**DATA TO USE**
-------------------------

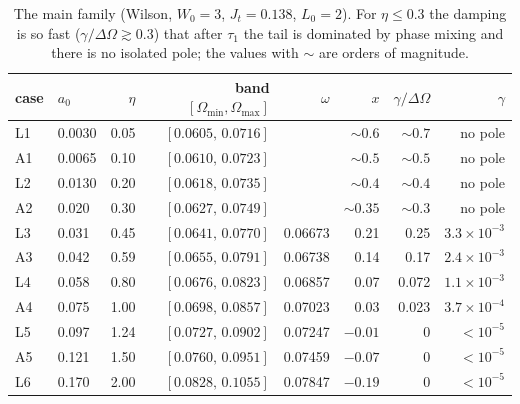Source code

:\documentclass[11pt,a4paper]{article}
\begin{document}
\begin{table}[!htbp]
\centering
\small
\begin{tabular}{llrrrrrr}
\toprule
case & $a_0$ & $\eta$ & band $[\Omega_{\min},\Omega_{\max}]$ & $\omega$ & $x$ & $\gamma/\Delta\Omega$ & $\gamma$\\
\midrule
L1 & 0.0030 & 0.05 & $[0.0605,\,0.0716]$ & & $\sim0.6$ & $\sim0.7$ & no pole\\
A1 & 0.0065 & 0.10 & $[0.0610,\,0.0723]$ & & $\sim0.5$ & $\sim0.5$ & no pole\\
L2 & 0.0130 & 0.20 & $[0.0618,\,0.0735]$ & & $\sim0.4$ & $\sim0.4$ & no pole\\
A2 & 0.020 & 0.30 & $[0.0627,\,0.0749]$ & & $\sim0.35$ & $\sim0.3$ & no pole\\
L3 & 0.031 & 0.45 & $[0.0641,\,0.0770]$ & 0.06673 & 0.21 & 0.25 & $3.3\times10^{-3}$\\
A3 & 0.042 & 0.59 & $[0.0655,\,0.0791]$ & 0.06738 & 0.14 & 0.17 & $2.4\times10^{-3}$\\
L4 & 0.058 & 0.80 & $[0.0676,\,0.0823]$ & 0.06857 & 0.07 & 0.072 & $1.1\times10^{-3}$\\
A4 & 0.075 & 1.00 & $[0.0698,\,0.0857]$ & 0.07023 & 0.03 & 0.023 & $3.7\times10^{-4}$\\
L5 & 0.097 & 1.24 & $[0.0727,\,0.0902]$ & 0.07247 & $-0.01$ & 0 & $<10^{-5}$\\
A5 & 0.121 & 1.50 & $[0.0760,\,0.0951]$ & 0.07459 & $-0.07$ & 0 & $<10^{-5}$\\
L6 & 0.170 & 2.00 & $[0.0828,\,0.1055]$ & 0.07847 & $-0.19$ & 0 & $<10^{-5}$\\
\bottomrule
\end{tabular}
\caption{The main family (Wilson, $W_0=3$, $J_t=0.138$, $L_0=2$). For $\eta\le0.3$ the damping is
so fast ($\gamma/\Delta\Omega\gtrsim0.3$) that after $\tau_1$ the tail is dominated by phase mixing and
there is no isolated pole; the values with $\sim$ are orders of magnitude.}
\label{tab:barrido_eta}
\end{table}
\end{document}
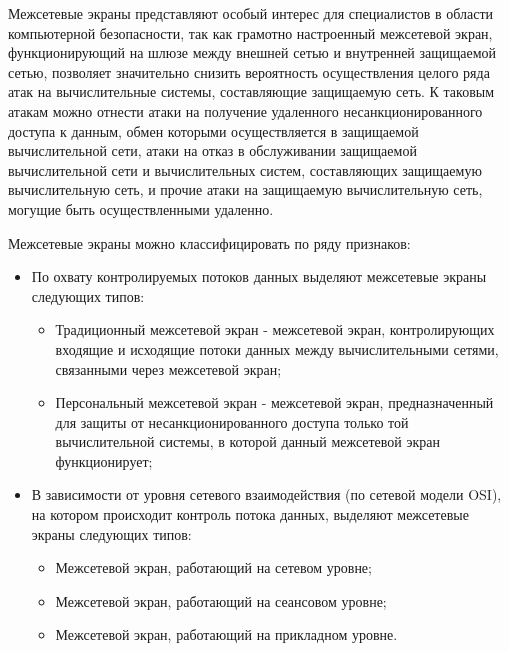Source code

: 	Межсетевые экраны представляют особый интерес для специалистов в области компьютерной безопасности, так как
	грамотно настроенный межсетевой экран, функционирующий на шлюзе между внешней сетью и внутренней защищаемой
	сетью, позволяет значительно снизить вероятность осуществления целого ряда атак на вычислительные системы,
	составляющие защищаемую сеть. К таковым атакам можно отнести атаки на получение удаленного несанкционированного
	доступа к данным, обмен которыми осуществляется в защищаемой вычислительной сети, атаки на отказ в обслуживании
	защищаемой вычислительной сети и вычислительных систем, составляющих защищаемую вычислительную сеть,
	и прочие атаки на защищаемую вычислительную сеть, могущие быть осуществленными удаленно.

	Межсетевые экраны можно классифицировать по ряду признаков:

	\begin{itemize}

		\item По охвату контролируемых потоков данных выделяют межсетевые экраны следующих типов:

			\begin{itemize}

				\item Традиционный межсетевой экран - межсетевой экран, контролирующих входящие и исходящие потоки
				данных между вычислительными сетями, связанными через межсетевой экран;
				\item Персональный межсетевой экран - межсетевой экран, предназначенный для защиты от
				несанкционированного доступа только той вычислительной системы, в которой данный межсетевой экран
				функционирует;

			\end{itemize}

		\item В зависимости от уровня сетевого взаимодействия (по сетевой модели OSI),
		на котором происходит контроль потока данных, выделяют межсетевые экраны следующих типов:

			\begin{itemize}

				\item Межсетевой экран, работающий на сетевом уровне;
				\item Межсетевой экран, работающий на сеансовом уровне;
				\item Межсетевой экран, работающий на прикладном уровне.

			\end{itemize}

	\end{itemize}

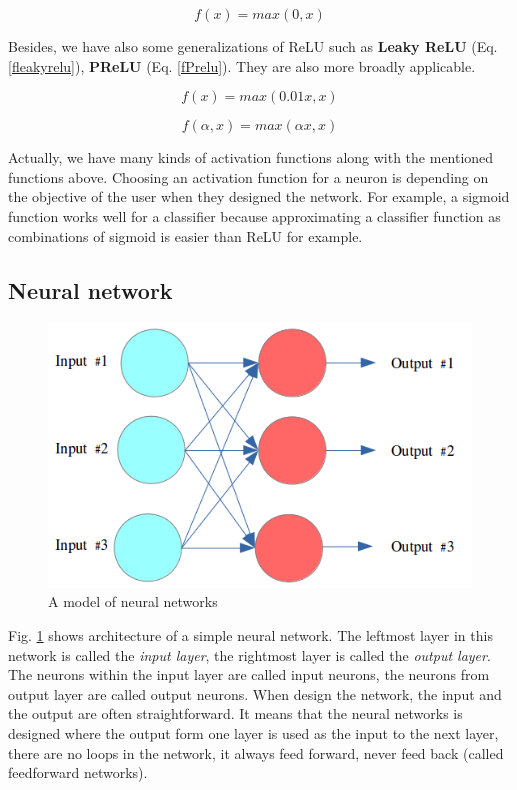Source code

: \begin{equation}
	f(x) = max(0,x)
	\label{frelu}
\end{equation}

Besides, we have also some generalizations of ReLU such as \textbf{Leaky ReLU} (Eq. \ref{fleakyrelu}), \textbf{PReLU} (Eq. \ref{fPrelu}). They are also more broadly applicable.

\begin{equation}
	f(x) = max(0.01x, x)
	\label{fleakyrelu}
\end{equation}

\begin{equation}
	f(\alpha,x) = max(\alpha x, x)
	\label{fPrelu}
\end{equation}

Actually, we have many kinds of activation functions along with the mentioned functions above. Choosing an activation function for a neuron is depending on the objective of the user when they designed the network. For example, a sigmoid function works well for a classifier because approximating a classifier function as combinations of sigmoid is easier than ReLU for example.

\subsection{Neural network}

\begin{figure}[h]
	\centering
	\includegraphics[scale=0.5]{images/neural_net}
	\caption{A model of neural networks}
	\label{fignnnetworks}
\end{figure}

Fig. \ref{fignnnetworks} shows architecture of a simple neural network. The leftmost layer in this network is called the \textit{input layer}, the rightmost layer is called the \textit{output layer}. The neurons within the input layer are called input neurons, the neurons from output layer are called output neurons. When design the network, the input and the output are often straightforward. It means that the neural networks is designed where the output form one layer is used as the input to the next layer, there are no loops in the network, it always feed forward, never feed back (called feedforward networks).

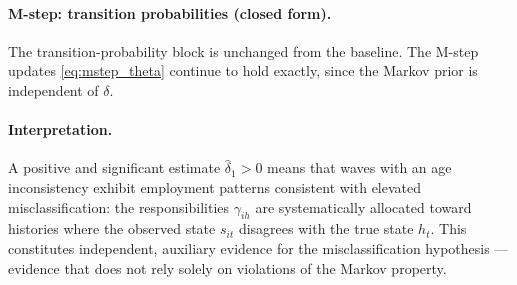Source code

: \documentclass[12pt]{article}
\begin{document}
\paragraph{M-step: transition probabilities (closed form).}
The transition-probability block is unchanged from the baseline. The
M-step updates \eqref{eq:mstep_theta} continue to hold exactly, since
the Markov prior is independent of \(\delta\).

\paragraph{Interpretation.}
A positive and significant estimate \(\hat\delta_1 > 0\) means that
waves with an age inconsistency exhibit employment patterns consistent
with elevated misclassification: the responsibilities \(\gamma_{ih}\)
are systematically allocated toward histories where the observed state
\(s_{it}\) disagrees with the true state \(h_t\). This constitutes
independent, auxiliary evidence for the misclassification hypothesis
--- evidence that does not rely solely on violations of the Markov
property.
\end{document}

-------------------------

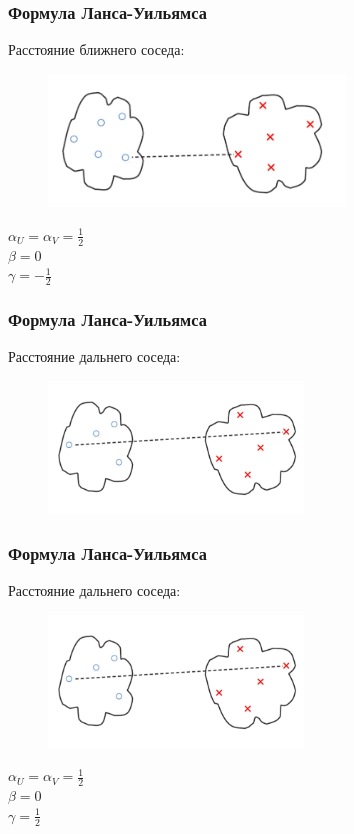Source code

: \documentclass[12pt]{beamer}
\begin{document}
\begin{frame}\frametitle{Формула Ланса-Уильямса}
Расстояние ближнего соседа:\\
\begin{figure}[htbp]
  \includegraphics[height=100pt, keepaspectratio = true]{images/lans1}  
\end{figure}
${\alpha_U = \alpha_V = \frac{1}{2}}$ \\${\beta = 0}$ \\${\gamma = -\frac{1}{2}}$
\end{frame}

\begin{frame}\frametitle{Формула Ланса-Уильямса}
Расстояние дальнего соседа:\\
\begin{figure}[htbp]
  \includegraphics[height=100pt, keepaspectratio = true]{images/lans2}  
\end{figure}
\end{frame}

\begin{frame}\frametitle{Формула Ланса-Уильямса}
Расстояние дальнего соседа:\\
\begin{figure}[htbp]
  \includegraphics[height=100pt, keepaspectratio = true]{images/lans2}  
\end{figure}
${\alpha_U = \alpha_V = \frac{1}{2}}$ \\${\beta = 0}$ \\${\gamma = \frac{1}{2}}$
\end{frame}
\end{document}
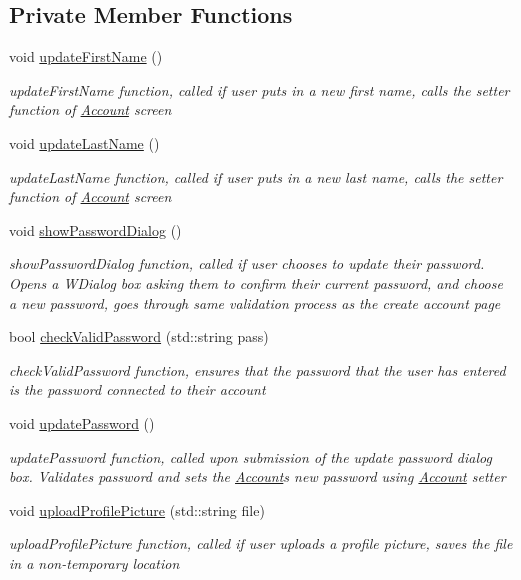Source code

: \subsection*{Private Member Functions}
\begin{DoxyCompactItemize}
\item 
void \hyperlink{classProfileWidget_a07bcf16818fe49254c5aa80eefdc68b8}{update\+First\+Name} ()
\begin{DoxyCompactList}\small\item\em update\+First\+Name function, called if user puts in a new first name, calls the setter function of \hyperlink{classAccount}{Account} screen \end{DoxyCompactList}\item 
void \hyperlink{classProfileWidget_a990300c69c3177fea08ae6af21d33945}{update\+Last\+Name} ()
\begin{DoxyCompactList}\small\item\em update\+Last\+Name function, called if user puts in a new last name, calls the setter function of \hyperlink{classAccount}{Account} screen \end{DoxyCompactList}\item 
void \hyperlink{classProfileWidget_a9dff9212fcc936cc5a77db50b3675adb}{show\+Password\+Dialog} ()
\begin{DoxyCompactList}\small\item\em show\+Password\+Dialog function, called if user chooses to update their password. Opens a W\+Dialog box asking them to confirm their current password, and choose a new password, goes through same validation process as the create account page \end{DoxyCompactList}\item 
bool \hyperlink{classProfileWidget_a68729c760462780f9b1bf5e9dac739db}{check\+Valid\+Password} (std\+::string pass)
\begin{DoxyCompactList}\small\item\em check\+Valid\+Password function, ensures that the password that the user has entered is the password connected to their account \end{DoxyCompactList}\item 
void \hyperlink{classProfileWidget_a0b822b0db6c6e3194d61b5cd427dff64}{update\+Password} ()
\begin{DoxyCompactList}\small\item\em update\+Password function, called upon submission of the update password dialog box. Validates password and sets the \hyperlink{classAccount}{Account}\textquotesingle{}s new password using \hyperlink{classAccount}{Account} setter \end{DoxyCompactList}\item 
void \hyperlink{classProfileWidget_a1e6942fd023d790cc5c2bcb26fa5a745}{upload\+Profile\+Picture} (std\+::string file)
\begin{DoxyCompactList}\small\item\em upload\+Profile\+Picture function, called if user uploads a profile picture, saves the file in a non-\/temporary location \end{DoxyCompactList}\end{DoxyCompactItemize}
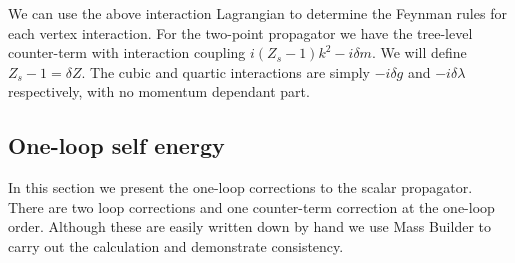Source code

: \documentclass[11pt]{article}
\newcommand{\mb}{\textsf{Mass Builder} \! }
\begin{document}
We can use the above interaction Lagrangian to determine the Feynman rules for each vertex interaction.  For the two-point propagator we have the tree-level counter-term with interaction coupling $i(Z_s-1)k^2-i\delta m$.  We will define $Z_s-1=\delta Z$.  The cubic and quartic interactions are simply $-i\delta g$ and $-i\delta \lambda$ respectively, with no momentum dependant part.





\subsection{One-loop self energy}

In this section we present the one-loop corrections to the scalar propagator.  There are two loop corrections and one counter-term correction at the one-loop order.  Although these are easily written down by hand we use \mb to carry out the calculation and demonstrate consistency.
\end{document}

-------------------------

**WHAT TO DO**
Reproduce verbatim the lines above, from the line with "грамотно настроенный межсетевой" through the line with "данных между вычислительными".

**PROBLEM SOLUTION**
	грамотно настроенный межсетевой экран, функционирующий на шлюзе между внешней сетью и внутренней защищаемой
	сетью, позволяет значительно снизить вероятность осуществления целого ряда атак на вычислительные системы,
	составляющие защищаемую сеть. К таковым атакам можно отнести атаки на получение удаленного несанкционированного
	доступа к данным, обмен которыми осуществляется в защищаемой вычислительной сети, атаки на отказ в обслуживании
	защищаемой вычислительной сети и вычислительных систем, составляющих защищаемую вычислительную сеть,
	и прочие атаки на защищаемую вычислительную сеть, могущие быть осуществленными удаленно.

	Межсетевые экраны можно классифицировать по ряду признаков:

	\begin{itemize}

		\item По охвату контролируемых потоков данных выделяют межсетевые экраны следующих типов:

			\begin{itemize}

				\item Традиционный межсетевой экран - межсетевой экран, контролирующих входящие и исходящие потоки
				данных между вычислительными сетями, связанными через межсетевой экран;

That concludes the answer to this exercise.